Work instruction = A word-for-word copy of the data is what's wanted; pictures stay out of it.

******************************

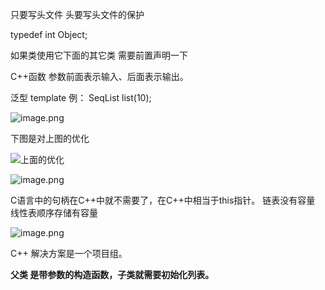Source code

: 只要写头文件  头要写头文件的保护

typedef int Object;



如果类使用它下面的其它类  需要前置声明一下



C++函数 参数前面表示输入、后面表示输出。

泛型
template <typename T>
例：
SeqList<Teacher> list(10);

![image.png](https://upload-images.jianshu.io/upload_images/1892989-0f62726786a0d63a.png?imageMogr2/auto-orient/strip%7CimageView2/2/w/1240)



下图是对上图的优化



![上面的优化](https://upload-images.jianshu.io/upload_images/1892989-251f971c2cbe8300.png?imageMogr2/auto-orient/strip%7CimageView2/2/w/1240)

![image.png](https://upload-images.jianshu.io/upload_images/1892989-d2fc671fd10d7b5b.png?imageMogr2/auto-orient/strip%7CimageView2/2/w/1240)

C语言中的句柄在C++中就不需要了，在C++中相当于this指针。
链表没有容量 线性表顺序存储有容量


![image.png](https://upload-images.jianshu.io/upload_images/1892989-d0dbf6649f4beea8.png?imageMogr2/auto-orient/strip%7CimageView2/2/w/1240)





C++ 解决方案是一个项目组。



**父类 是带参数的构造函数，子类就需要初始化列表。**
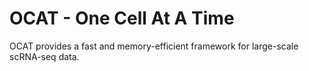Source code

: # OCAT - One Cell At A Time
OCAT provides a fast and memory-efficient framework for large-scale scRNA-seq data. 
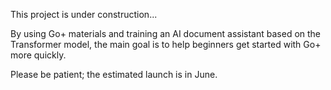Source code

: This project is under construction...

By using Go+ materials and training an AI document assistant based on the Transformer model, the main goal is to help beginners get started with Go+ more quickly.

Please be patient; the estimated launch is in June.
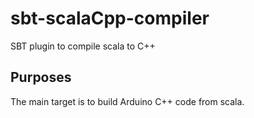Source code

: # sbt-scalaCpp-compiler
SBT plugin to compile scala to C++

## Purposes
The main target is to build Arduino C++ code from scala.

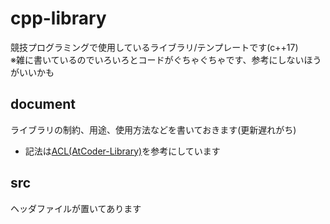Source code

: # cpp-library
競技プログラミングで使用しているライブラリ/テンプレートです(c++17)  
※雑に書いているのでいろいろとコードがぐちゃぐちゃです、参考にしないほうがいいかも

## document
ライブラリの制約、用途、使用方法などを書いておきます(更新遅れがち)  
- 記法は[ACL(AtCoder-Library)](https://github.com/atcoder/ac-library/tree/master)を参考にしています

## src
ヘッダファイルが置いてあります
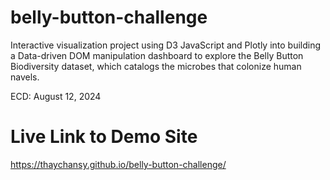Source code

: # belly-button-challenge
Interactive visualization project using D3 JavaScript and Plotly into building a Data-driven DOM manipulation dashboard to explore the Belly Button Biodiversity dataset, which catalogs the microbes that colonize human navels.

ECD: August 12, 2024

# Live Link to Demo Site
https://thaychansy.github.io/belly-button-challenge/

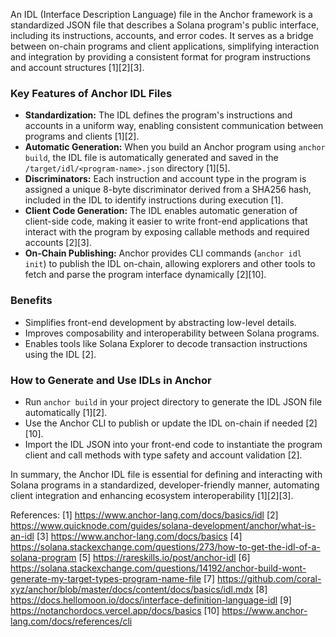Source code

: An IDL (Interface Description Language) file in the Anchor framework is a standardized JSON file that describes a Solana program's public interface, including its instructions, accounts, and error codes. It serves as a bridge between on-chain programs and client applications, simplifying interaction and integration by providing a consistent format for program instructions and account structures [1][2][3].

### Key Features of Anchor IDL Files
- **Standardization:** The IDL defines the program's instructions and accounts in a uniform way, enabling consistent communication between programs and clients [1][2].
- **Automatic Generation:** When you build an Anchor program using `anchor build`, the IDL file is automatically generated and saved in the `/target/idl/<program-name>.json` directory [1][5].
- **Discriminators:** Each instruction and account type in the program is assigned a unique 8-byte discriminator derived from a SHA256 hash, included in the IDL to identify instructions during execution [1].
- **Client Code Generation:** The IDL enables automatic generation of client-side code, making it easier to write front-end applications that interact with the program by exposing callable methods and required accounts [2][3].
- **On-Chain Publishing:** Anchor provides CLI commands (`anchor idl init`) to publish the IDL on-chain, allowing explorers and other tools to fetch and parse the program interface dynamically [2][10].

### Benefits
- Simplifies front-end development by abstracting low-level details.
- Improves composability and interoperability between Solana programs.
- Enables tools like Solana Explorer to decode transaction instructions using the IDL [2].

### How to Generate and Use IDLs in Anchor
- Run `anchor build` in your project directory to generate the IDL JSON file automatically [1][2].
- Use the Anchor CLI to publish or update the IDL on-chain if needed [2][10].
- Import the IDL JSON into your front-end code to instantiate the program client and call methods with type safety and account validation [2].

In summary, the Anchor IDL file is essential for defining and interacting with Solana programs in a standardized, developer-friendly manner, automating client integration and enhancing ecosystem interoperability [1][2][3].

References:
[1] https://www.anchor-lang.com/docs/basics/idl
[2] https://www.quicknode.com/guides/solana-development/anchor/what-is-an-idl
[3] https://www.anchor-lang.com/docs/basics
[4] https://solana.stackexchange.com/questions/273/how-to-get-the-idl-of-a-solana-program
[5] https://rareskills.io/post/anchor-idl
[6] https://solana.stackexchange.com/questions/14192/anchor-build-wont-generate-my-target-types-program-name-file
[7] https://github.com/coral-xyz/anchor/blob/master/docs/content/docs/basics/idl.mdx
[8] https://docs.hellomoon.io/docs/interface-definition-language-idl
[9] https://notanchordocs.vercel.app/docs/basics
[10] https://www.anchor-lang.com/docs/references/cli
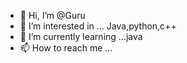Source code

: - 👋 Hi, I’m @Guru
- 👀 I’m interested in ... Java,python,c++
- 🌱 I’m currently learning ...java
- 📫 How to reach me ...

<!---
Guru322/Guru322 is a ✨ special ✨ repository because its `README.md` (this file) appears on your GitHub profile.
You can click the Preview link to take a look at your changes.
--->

******************************

Task result =
Source code

: 只要写头文件  头要写头文件的保护

typedef int Object;



如果类使用它下面的其它类  需要前置声明一下



C++函数 参数前面表示输入、后面表示输出。

泛型
template <typename T>
例：
SeqList<Teacher> list(10);

![image.png](https://upload-images.jianshu.io/upload_images/1892989-0f62726786a0d63a.png?imageMogr2/auto-orient/strip%7CimageView2/2/w/1240)



下图是对上图的优化



![上面的优化](https://upload-images.jianshu.io/upload_images/1892989-251f971c2cbe8300.png?imageMogr2/auto-orient/strip%7CimageView2/2/w/1240)

![image.png](https://upload-images.jianshu.io/upload_images/1892989-d2fc671fd10d7b5b.png?imageMogr2/auto-orient/strip%7CimageView2/2/w/1240)

C语言中的句柄在C++中就不需要了，在C++中相当于this指针。
链表没有容量 线性表顺序存储有容量


![image.png](https://upload-images.jianshu.io/upload_images/1892989-d0dbf6649f4beea8.png?imageMogr2/auto-orient/strip%7CimageView2/2/w/1240)





C++ 解决方案是一个项目组。



**父类 是带参数的构造函数，子类就需要初始化列表。**
Source code

: # OCAT - One Cell At A Time
OCAT provides a fast and memory-efficient framework for large-scale scRNA-seq data. 
Source code

: This project is under construction...

By using Go+ materials and training an AI document assistant based on the Transformer model, the main goal is to help beginners get started with Go+ more quickly.

Please be patient; the estimated launch is in June.
Source code

: # sbt-scalaCpp-compiler
SBT plugin to compile scala to C++

## Purposes
The main target is to build Arduino C++ code from scala.

Source code

: # cpp-library
競技プログラミングで使用しているライブラリ/テンプレートです(c++17)  
※雑に書いているのでいろいろとコードがぐちゃぐちゃです、参考にしないほうがいいかも

## document
ライブラリの制約、用途、使用方法などを書いておきます(更新遅れがち)  
- 記法は[ACL(AtCoder-Library)](https://github.com/atcoder/ac-library/tree/master)を参考にしています

## src
ヘッダファイルが置いてあります
Source code

: # belly-button-challenge
Interactive visualization project using D3 JavaScript and Plotly into building a Data-driven DOM manipulation dashboard to explore the Belly Button Biodiversity dataset, which catalogs the microbes that colonize human navels.

ECD: August 12, 2024

# Live Link to Demo Site
https://thaychansy.github.io/belly-button-challenge/

Source code

: An IDL (Interface Description Language) file in the Anchor framework is a standardized JSON file that describes a Solana program's public interface, including its instructions, accounts, and error codes. It serves as a bridge between on-chain programs and client applications, simplifying interaction and integration by providing a consistent format for program instructions and account structures [1][2][3].

### Key Features of Anchor IDL Files
- **Standardization:** The IDL defines the program's instructions and accounts in a uniform way, enabling consistent communication between programs and clients [1][2].
- **Automatic Generation:** When you build an Anchor program using `anchor build`, the IDL file is automatically generated and saved in the `/target/idl/<program-name>.json` directory [1][5].
- **Discriminators:** Each instruction and account type in the program is assigned a unique 8-byte discriminator derived from a SHA256 hash, included in the IDL to identify instructions during execution [1].
- **Client Code Generation:** The IDL enables automatic generation of client-side code, making it easier to write front-end applications that interact with the program by exposing callable methods and required accounts [2][3].
- **On-Chain Publishing:** Anchor provides CLI commands (`anchor idl init`) to publish the IDL on-chain, allowing explorers and other tools to fetch and parse the program interface dynamically [2][10].

### Benefits
- Simplifies front-end development by abstracting low-level details.
- Improves composability and interoperability between Solana programs.
- Enables tools like Solana Explorer to decode transaction instructions using the IDL [2].

### How to Generate and Use IDLs in Anchor
- Run `anchor build` in your project directory to generate the IDL JSON file automatically [1][2].
- Use the Anchor CLI to publish or update the IDL on-chain if needed [2][10].
- Import the IDL JSON into your front-end code to instantiate the program client and call methods with type safety and account validation [2].

In summary, the Anchor IDL file is essential for defining and interacting with Solana programs in a standardized, developer-friendly manner, automating client integration and enhancing ecosystem interoperability [1][2][3].

References:
[1] https://www.anchor-lang.com/docs/basics/idl
[2] https://www.quicknode.com/guides/solana-development/anchor/what-is-an-idl
[3] https://www.anchor-lang.com/docs/basics
[4] https://solana.stackexchange.com/questions/273/how-to-get-the-idl-of-a-solana-program
[5] https://rareskills.io/post/anchor-idl
[6] https://solana.stackexchange.com/questions/14192/anchor-build-wont-generate-my-target-types-program-name-file
[7] https://github.com/coral-xyz/anchor/blob/master/docs/content/docs/basics/idl.mdx
[8] https://docs.hellomoon.io/docs/interface-definition-language-idl
[9] https://notanchordocs.vercel.app/docs/basics
[10] https://www.anchor-lang.com/docs/references/cli
Source code

: - 👋 Hi, I’m @Guru
- 👀 I’m interested in ... Java,python,c++
- 🌱 I’m currently learning ...java
- 📫 How to reach me ...

<!---
Guru322/Guru322 is a ✨ special ✨ repository because its `README.md` (this file) appears on your GitHub profile.
You can click the Preview link to take a look at your changes.
--->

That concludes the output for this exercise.